17
votes

I'm new to Solr and I'm interested in implementing a special facet.

Sample documents:

{ hostname: google.com, time_spent: 100 }
{ hostname: facebook.com, time_spent: 10 }
{ hostname: google.com, time_spent: 30 }
{ hostname: reddit.com, time_spent: 20 }
...

I would like to return a facet with the following structure:

{ google.com: 130, reddit.com: 20, facebook.com: 10 }

Although solr return values are much more verbose than this, the important point is how the "counts" for the facets are the sum of the time_spent values for the documents rather than the actual count of the documents matching the facet.

Idea #1:

I could use a pivot:

q:*:*
&facet=true
&facet.pivot=hostname,time_spent

However, this returns the counts of all the unique time spent values for every unique hostname. I could sum this up in my application manually, but this seems wasteful.

Idea #2

I could use the stats module:

q:*:*
&stats=true
&stats.field=time_spent
&stats.facet=hostname

However, this has two issues. First, the returned results contain all the hostnames. This is really problematic as my dataset has over 1m hostnames. Further, the returned results are unsorted - I need to render the hostnames in order of descending total time spent.

Your help with this would be really appreciated!

Thanks!

2
At first I was tempted to direct you to the StatsComponent in conjunction with its' facet.
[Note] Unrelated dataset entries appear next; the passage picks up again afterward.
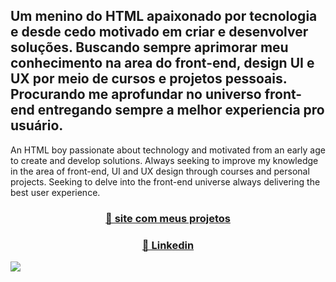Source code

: Um menino do HTML apaixonado por tecnologia e desde cedo motivado em criar e desenvolver soluções. Buscando sempre aprimorar meu conhecimento na area do front-end, design UI e UX por meio de cursos e projetos pessoais. Procurando me aprofundar no universo front-end entregando sempre a melhor experiencia pro usuário.
-
An HTML boy passionate about technology and motivated from an early age to create and develop solutions. Always seeking to improve my knowledge in the area of front-end, UI and UX design through courses and personal projects. Seeking to delve into the front-end universe always delivering the best user experience.
<h3 align="center">
    <a href="https://pt-br.reactjs.org/">🔗 site com meus projetos</a>
</h3>

<h3 align="center">
    <a href="https://pt-br.reactjs.org/">🔗 Linkedin</a>
</h3>
<img src="https://img.shields.io/static/v1?label=Blog&message=Rocketseat&color=7159c1&style=for-the-badge&logo=ghost"/>
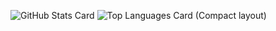![GitHub Stats Card](https://github-readme-stats.vercel.app/api?username=yuyutti&count_private=true)
![Top Languages Card (Compact layout)](https://github-readme-stats.vercel.app/api/top-langs/?username=yuyutti&layout=compact)
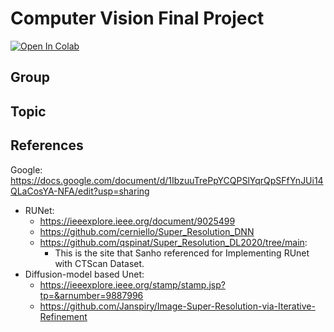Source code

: # Computer Vision Final Project 

[![Open In Colab](https://colab.research.google.com/assets/colab-badge.svg)](https://colab.research.google.com)

## Group

## Topic

## References

Google: https://docs.google.com/document/d/1IbzuuTrePpYCQPSlYqrQpSFfYnJUi14QLaCosYA-NFA/edit?usp=sharing

- RUNet:
  - https://ieeexplore.ieee.org/document/9025499
  - https://github.com/cerniello/Super_Resolution_DNN
  - https://github.com/qspinat/Super_Resolution_DL2020/tree/main:
    - This is the site that Sanho referenced for Implementing RUnet with CTScan Dataset. 
- Diffusion-model based Unet:
  - https://ieeexplore.ieee.org/stamp/stamp.jsp?tp=&arnumber=9887996
  - https://github.com/Janspiry/Image-Super-Resolution-via-Iterative-Refinement
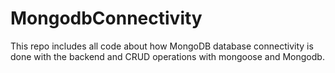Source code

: # MongodbConnectivity
This repo includes all code about how MongoDB database connectivity is done with the backend and CRUD operations with mongoose and Mongodb.
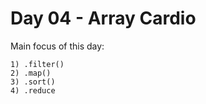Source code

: # Day 04 - Array Cardio

Main focus of this day:
    
    1) .filter()
    2) .map()
    3) .sort()
    4) .reduce
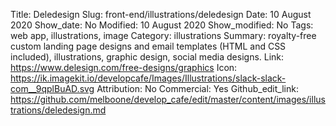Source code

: Title: Deledesign
Slug: front-end/illustrations/deledesign
Date: 10 August 2020
Show_date: No
Modified: 10 August 2020
Show_modified: No
Tags: web app, illustrations, image
Category: illustrations
Summary: royalty-free custom landing page designs and email templates (HTML and CSS included), illustrations, graphic design, social media designs.
Link: https://www.delesign.com/free-designs/graphics
Icon: https://ik.imagekit.io/developcafe/Images/Illustrations/slack-slack-com__9qplBuAD.svg
Attribution: No
Commercial: Yes
Github_edit_link: https://github.com/melboone/develop_cafe/edit/master/content/images/illustrations/deledesign.md
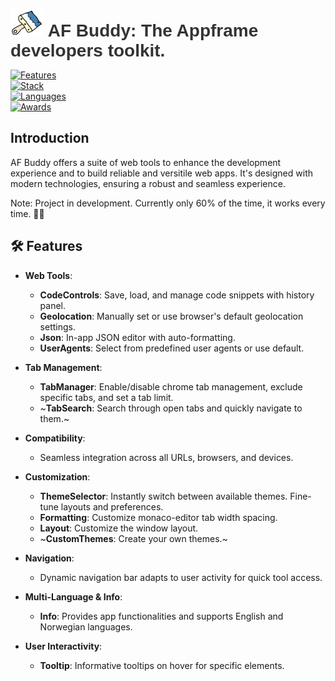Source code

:<p align="center">
  
  <!-- <img src="https://github.com/JayRichh/afbuddy/assets/18374849/d4187421-6c7d-457d-8505-75c7c2a5e9aa" alt="image" /> -->

</p>

<p align="center">
  <h1 style="font-family: Arial, sans-serif; color: #333; display: inline;">
  <img src="/assets/icons/logo-bg-48.png" alt="image" />
    <span> AF Buddy: The Appframe developers toolkit. </span>  
  </h1>
</p>

[![Features](https://img.shields.io/badge/%20Features%20-%20Web%20Styling%20|%20Themes%20|%20Save/Load%20Snippets%20|%20User--Agents%20|%20Geolocation-007bff?style=flat-square&logo=features&logoColor=white)](link-to-features)<br>
[![Stack](https://img.shields.io/badge/%20Tech%20-%20React%20|%20Vue%20|%20TypeScript-4caf50?style=flat-square&logo=technology&logoColor=white)](link-to-technologies)<br>
[![Languages](https://img.shields.io/badge/%20Languages%20-%20English%20|%20Norwegian-ffeb3b?style=flat-square&logo=languages&logoColor=black)](link-to-languages)<br>
[![Awards](https://img.shields.io/badge/%20Awards%20-%20Best%20Development%20Buddy%20|%20Rubber%20Duck-gold?style=flat-square&logo=award&logoColor=black)](link-to-award)

## Introduction

AF Buddy offers a suite of web tools to enhance the development experience and to build reliable and versitile web apps. It's designed with modern technologies, ensuring a robust and seamless experience.

Note: Project in development. Currently only 60% of the time, it works every time. 🤷‍♂️

<h2>🛠️ Features</h2>

- **Web Tools**: 
  - **CodeControls**: Save, load, and manage code snippets with history panel.
  - **Geolocation**: Manually set or use browser's default geolocation settings.
  - **Json**: In-app JSON editor with auto-formatting.
  - **UserAgents**: Select from predefined user agents or use default.

- **Tab Management**: 
  - **TabManager**: Enable/disable chrome tab management, exclude specific tabs, and set a tab limit.
  - ~**TabSearch**: Search through open tabs and quickly navigate to them.~
- **Compatibility**: 
  - Seamless integration across all URLs, browsers, and devices.

- **Customization**: 
  - **ThemeSelector**: Instantly switch between available themes. Fine-tune layouts and preferences.
  - **Formatting**: Customize monaco-editor tab width spacing.
  - **Layout**: Customize the window layout.
  - ~**CustomThemes**: Create your own themes.~

- **Navigation**: 
  - Dynamic navigation bar adapts to user activity for quick tool access.

- **Multi-Language & Info**: 
  - **Info**: Provides app functionalities and supports English and Norwegian languages.

- **User Interactivity**: 
  - **Tooltip**: Informative tooltips on hover for specific elements.
<!-- 
<details>
<summary><i>Table of Contents:</i></summary>

1. [Introduction](#introduction)
2. [Features](#features)
3. [Technology Stack](#technology-stack)
4. [Installation Guide](#installation-guide)
5. [Usage Guide](#usage-guide)
6. [Development and Build Process](#development-and-build-process)
7. [License Information](#license-information)
8. [Internationalization](#internationalization)

</details>

<h2>💻 Technology Stack</h2>

| Technology        | Version |
| ----------------- | ------- |
| React             | v18.2.0 |
| Vue               | v3.2.40 |
| TypeScript        | v4.8.4  |
| Parcel            | v2.7.0  |
| Styled-components | v5.3.6  |
| Axios             | v0.27.2 |
| Monaco Editor     | v0.41.0 |

<h2>📥 Installation Guide</h2>

Follow these steps:

1. Visit [Chrome Web Store](link-to-chrome-web-store).
2. Search for 'AfBuddy'.
3. Click 'Add to Chrome'.
4. Confirm the installation.
5. Enjoy the extension!

<h2>📘 Usage Guide</h2>

Refer to the [project documentation](link-to-documentation) for detailed instructions and examples.

<h2>🧪 Development and Build Process</h2>

- **Linting**: ESLint with TypeScript support for code quality.
- **Continuous Integration**: Automated build and deployment process.

<h2>📜 License</h2>

MIT.

<h2>🌍 Internationalization</h2>

AF Buddy supports multiple languages, including English and Norwegian. To switch the front-facing text to Norwegian, follow these steps:

1. Open the extension settings.
2. Navigate to the 'Language' section.
3. Select 'Norwegian' from the dropdown menu.
4. Click 'Save' to apply the changes. -->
But that one would iterate over all your 1m hostnames.cheffe
Take a look into heliosearch by Yonik Seely: heliosearch.org/solr-facet-functionsarun
Unfortunately, heliosearch is not an option for me - I'm stuck on solr.advait
I'm in the same dilemma right now. If only stats.facet supports all facet options (specially facet.limit and facet.sort)...PJ.
There is support for this now starting in Solr 5.1 issues.apache.org/jira/browse/SOLR-7214Peter Dixon-Moses

2 Answers

7
votes

With Solr >=5.1, this is possible:

Facet Sorting

The default sort for a field or terms facet is by bucket count descending. We can optionally sort ascending or descending by any facet function that appears in each bucket. For example, if we wanted to find the top buckets by average price, then we would add sort:"x desc" to the previous facet request:

$ curl http://localhost:8983/solr/query -d 'q=*:*&
 json.facet={
   categories:{
     type : terms,
     field : cat,
     sort : "x desc",   // can also use sort:{x:desc}
     facet:{
       x : "avg(price)",
       y : "sum(price)"
     }
   }
 }
'

See Yonik's Blog: http://yonik.com/solr-facet-functions/

For your use case this would be:

json.facet={
  hostname_time:{
    type: terms,
    field: hostname,
    sort: "time_total desc",
    facet:{
      time_total: "sum(time_spent)",
    }
  }
}

Calling sum() in nested facets worked for us only in 6.3.0.

0
votes

I believe what you are looking for is an aggregation component, but be aware that solr is a full text search engine and not the database.

So, answer of your question is , go with idea#1. Otherwise you should have used Elastics Search or MongoDB or even Redis which are equipped with such aggregation components.